Try to set aside what you think about President Trump. That’s a stretch goal for a lot of us, but let’s stretch: consider, for just a moment, that there might be an issue here that’s bigger than the President himself, and that could have repercussions that go far beyond January of 2021.
Those who call for the President’s removal from office are asking that punitive action be taken — in fact, that the most punitive action which can be taken, in the case of the Chief Executive, be taken — for his exercise of constitutionally protected speech.
Let that sink in. If the most powerful man in the United States can receive the highest punishment which Congress can mete out for the non-crime of speaking in a way that offends many people, then what protection does anyone have to speak freely? What does it mean to set a precedent that a sitting President can be removed from office for constitutionally protected speech?

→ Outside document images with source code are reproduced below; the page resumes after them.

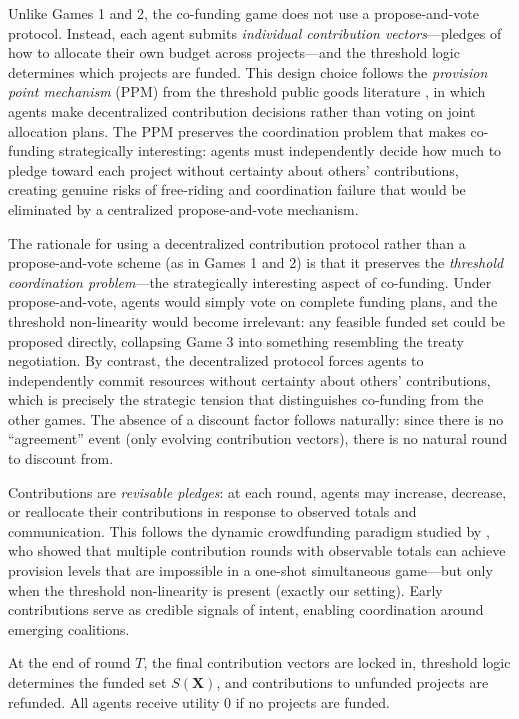 Unlike Games 1 and 2, the co-funding game does not use a propose-and-vote protocol.
Instead, each agent submits \emph{individual contribution vectors}---pledges of how to allocate their own budget across projects---and the threshold logic determines which projects are funded.
This design choice follows the \emph{provision point mechanism} (PPM) from the threshold public goods literature \citep{bagnoli1989provision}, in which agents make decentralized contribution decisions rather than voting on joint allocation plans.
The PPM preserves the coordination problem that makes co-funding strategically interesting: agents must independently decide how much to pledge toward each project without certainty about others' contributions, creating genuine risks of free-riding and coordination failure that would be eliminated by a centralized propose-and-vote mechanism.

The rationale for using a decentralized contribution protocol rather than a propose-and-vote scheme (as in Games 1 and 2) is that it preserves the \emph{threshold coordination problem}---the strategically interesting aspect of co-funding.
Under propose-and-vote, agents would simply vote on complete funding plans, and the threshold non-linearity would become irrelevant: any feasible funded set could be proposed directly, collapsing Game 3 into something resembling the treaty negotiation.
By contrast, the decentralized protocol forces agents to independently commit resources without certainty about others' contributions, which is precisely the strategic tension that distinguishes co-funding from the other games.
The absence of a discount factor follows naturally: since there is no ``agreement'' event (only evolving contribution vectors), there is no natural round to discount from.

Contributions are \emph{revisable pledges}: at each round, agents may increase, decrease, or reallocate their contributions in response to observed totals and communication.
This follows the dynamic crowdfunding paradigm studied by \citet{marx2000dynamic}, who showed that multiple contribution rounds with observable totals can achieve provision levels that are impossible in a one-shot simultaneous game---but only when the threshold non-linearity is present (exactly our setting).
Early contributions serve as credible signals of intent, enabling coordination around emerging coalitions.

At the end of round $T$, the final contribution vectors are locked in, threshold logic determines the funded set $S(\bm{X})$, and contributions to unfunded projects are refunded.
All agents receive utility 0 if no projects are funded.

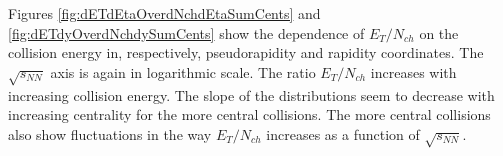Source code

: Figures \ref{fig:dETdEtaOverdNchdEtaSumCents} and \ref{fig:dETdyOverdNchdySumCents} show the dependence of $E_{T}/N_{ch}$ on the collision energy in, respectively, pseudorapidity and rapidity coordinates. The $\sqrt{s_{NN}}$ axis is again in logarithmic scale. The ratio $E_{T}/N_{ch}$ increases with increasing collision energy. The slope of the distributions seem to decrease with increasing centrality for the more central collisions.	The more central collisions also show fluctuations in the way $E_{T}/N_{ch}$ increases as a function of $\sqrt{s_{NN}}$.
	
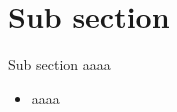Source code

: \section[Sub section]{Sub section}

\begin{frame}{Sub section}
    aaaa
    \begin{itemize}
        \item aaaa
    \end{itemize}
\end{frame}
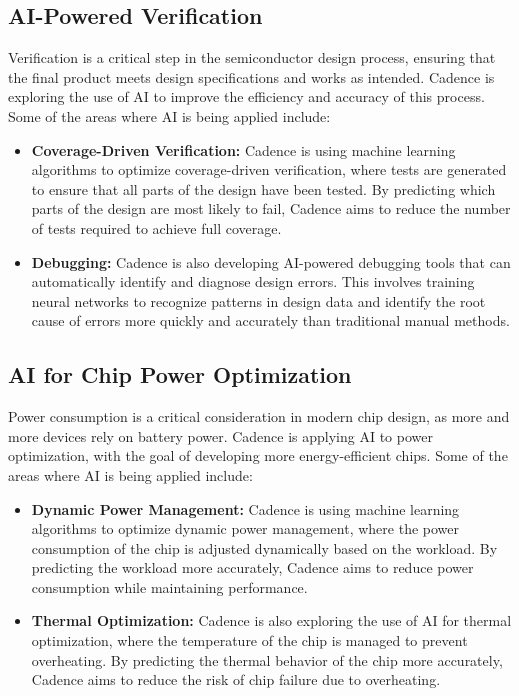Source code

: \documentclass[10pt,titlepage]{book}
\begin{document}
\subsection{AI-Powered Verification}

Verification is a critical step in the semiconductor design process, ensuring that the final product meets design specifications and works as intended. Cadence is exploring the use of AI to improve the efficiency and accuracy of this process. Some of the areas where AI is being applied include:

\begin{itemize}
\item \textbf{Coverage-Driven Verification:} Cadence is using machine learning algorithms to optimize coverage-driven verification, where tests are generated to ensure that all parts of the design have been tested. By predicting which parts of the design are most likely to fail, Cadence aims to reduce the number of tests required to achieve full coverage.

\item \textbf{Debugging:} Cadence is also developing AI-powered debugging tools that can automatically identify and diagnose design errors. This involves training neural networks to recognize patterns in design data and identify the root cause of errors more quickly and accurately than traditional manual methods.
\end{itemize}

\subsection{AI for Chip Power Optimization}

Power consumption is a critical consideration in modern chip design, as more and more devices rely on battery power. Cadence is applying AI to power optimization, with the goal of developing more energy-efficient chips. Some of the areas where AI is being applied include:

\begin{itemize}
\item \textbf{Dynamic Power Management:} Cadence is using machine learning algorithms to optimize dynamic power management, where the power consumption of the chip is adjusted dynamically based on the workload. By predicting the workload more accurately, Cadence aims to reduce power consumption while maintaining performance.

\item \textbf{Thermal Optimization:} Cadence is also exploring the use of AI for thermal optimization, where the temperature of the chip is managed to prevent overheating. By predicting the thermal behavior of the chip more accurately, Cadence aims to reduce the risk of chip failure due to overheating.
\end{itemize}
\end{document}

During the Kavanaugh hearings, I argued that it was critical that the Senate confirm the nominee following the vague and unsubstantiated allegations made by Ms. Ford. A failure to do so would diminish the Senate’s authority by signaling that any future nominee could be derailed by nothing more than an unverifiable claim of past misbehavior.
Something even greater than that is at stake here. If we remove the sitting President, a man who received, barely two months ago, the support of more than seventy million Americans, that decision should be rooted in the most profound and solid Constitutional reasoning. Anything less elevates virtue signaling above the Constitution, and both endorses and enshrines the left’s view that the right not to be offended transcends freedom of speech and the rule of law.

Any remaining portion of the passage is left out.